Efficiency of DataParallel(DP), ModelParallel and Distributed DP

rabot · October 12, 2022, 6:03pm

Hi,
I was playing around with the PyTorch distributed methodologies, and am wondering whether there’s any comparison documentation/tutorial available?

It appears that using DP actually takes 2x time on FashionMNIST classification task, than not using it.

For e.g., in the reference code below, net_dp took 367.25 s to train compared to 149.9 s using a single NVIDIA RTX a6000 GPU.

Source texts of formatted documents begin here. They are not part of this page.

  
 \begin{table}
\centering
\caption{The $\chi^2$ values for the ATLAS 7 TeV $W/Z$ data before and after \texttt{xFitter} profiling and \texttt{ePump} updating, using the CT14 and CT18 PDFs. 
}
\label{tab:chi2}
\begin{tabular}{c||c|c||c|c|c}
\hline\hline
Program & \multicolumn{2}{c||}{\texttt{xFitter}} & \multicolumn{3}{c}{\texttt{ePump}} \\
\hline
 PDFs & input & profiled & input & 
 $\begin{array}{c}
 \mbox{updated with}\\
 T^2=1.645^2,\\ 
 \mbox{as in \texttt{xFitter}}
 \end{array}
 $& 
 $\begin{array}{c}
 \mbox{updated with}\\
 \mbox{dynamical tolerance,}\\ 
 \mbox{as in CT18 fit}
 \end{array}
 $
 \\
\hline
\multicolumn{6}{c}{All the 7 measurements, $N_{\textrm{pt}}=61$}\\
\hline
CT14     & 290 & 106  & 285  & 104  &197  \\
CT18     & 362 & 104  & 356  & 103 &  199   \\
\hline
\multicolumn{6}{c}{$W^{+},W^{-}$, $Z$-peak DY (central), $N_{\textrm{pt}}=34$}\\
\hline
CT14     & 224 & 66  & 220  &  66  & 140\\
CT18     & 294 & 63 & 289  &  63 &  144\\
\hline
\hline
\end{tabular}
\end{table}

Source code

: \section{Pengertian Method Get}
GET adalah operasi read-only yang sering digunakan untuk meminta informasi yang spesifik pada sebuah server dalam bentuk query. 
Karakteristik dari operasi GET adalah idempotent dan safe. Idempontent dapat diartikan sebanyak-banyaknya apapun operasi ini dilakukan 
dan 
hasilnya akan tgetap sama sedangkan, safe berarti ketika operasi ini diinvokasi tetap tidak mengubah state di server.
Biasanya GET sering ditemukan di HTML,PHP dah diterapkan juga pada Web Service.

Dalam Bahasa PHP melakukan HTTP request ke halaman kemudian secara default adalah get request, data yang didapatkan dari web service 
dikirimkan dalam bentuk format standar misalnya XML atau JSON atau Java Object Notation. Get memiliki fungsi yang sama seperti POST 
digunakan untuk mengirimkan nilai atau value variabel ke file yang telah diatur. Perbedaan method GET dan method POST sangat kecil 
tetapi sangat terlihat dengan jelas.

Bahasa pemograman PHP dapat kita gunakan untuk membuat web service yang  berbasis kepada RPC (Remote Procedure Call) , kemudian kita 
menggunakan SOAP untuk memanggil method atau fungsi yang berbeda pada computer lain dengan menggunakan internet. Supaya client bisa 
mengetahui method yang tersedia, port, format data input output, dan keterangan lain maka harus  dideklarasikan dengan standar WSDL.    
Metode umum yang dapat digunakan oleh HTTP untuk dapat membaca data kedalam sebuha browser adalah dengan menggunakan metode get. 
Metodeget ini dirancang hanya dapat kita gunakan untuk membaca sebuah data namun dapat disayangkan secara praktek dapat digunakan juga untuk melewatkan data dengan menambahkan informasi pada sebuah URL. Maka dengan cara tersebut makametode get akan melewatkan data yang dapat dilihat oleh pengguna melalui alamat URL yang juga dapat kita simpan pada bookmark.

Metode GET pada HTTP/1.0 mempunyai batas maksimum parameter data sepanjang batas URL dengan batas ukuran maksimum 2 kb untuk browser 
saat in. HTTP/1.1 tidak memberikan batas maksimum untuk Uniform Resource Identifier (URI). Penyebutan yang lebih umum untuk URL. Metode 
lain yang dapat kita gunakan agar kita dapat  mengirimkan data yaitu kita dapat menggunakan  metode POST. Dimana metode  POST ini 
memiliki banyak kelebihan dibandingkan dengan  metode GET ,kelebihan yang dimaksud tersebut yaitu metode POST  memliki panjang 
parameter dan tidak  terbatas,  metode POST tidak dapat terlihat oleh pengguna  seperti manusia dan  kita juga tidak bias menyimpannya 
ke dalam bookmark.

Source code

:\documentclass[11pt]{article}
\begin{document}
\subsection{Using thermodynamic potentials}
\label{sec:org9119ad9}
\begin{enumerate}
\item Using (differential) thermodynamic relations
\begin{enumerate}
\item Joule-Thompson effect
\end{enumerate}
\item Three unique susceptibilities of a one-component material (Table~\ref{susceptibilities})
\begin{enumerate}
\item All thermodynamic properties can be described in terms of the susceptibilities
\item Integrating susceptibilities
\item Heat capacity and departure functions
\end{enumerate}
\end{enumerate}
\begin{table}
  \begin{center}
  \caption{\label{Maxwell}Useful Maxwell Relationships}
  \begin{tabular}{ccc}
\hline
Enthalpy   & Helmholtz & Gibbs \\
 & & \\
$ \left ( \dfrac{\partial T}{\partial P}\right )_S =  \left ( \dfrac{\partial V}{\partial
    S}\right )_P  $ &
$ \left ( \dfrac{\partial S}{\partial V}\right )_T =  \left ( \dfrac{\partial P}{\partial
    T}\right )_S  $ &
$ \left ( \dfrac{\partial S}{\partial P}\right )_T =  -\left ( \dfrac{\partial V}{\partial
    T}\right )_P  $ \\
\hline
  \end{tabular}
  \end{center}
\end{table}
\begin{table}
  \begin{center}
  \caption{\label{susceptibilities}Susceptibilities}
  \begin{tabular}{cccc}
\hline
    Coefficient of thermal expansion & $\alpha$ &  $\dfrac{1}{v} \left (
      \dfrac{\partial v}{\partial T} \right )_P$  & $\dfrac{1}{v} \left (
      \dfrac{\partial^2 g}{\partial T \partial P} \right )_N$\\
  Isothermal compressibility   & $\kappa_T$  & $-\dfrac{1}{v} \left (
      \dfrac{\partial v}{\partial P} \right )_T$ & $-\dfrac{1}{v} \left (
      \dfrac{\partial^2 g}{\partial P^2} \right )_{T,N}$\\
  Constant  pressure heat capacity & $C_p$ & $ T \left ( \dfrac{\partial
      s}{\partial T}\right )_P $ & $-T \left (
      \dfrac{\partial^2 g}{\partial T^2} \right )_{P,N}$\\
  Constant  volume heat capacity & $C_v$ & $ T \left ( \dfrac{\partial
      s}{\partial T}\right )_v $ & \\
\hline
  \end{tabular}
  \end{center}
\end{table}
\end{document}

Wondering why is this or am I doing it wrong?

Ref:

Sample code

class Net(nn.Module):
    def __init__(self):
        super(Net, self).__init__()
        self.conv1 = nn.Conv2d(1, 6, 5)
        self.pool = nn.MaxPool2d(2, 2)
        self.conv2 = nn.Conv2d(6, 16, 5)
        self.fc1 = nn.Linear(16 * 4 * 4, 120)
        self.fc2 = nn.Linear(120, 84)
        self.fc3 = nn.Linear(84, 10)

    def forward(self, x):
        x = self.pool(F.relu(self.conv1(x)))
        x = self.pool(F.relu(self.conv2(x)))
        x = x.view(-1, 16 * 4 * 4)
        x = F.relu(self.fc1(x))
        x = F.relu(self.fc2(x))
        x = self.fc3(x)
        return x

def train(net: nn.Module, is_dp=False): 
    ...

device = torch.device("cuda:0" if torch.cuda.is_available() else "cpu")

net1 = nn.DataPrallel(Net())
net.to(device)
train(net1, True)

"""
DataParallel(
  (module): Net(
    (conv1): Conv2d(1, 6, kernel_size=(5, 5), stride=(1, 1))
    (pool): MaxPool2d(kernel_size=2, stride=2, padding=0, dilation=1, ceil_mode=False)
    (conv2): Conv2d(6, 16, kernel_size=(5, 5), stride=(1, 1))
    (fc1): Linear(in_features=256, out_features=120, bias=True)
    (fc2): Linear(in_features=120, out_features=84, bias=True)
    (fc3): Linear(in_features=84, out_features=10, bias=True)
  )
)
"""
net2_single-gpu = Net().to(device)
train(net2_single-gpu, False)

mrshenli · October 18, 2022, 3:52am

Hey @rabot, DP broadcasts model to all devices in every iteration. So if the parallelism on compute does not lead to sufficient speed up, the overhead of broadcasting model and gathering gradients make it slower than local training.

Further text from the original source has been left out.